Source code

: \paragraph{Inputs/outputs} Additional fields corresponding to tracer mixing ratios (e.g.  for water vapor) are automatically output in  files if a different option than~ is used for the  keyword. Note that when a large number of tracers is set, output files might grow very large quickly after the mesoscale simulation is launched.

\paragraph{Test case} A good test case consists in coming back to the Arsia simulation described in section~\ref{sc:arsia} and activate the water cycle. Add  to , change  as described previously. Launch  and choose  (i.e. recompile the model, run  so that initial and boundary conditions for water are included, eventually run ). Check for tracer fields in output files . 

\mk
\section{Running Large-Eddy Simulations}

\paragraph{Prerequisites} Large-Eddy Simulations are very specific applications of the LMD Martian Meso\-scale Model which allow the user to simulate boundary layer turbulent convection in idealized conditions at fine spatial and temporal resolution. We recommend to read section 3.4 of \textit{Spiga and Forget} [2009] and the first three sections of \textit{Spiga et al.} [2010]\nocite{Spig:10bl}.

* * *

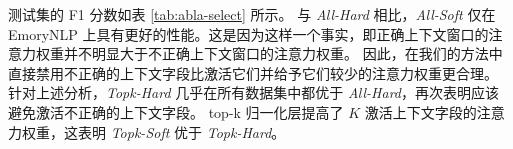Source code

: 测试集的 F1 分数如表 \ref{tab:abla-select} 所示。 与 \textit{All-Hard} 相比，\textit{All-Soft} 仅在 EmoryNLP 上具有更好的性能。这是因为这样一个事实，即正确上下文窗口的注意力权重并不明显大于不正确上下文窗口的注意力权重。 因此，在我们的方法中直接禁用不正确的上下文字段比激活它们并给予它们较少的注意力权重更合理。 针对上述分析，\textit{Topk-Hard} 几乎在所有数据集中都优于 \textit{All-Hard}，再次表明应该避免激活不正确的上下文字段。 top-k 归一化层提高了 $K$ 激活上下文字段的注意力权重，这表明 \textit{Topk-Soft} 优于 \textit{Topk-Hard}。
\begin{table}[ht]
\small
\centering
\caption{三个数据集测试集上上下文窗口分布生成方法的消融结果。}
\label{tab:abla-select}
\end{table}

[DESCRIPTION OF THE TASK]
If a line in the data contains the string "section", copy it.

[PROBLEM SOLUTION]
\paragraph{Test case} A good test case consists in coming back to the Arsia simulation described in section~\ref{sc:arsia} and activate the water cycle. Add  to , change  as described previously. Launch  and choose  (i.e. recompile the model, run  so that initial and boundary conditions for water are included, eventually run ). Check for tracer fields in output files . 
\section{Running Large-Eddy Simulations}
\paragraph{Prerequisites} Large-Eddy Simulations are very specific applications of the LMD Martian Meso\-scale Model which allow the user to simulate boundary layer turbulent convection in idealized conditions at fine spatial and temporal resolution. We recommend to read section 3.4 of \textit{Spiga and Forget} [2009] and the first three sections of \textit{Spiga et al.} [2010]\nocite{Spig:10bl}.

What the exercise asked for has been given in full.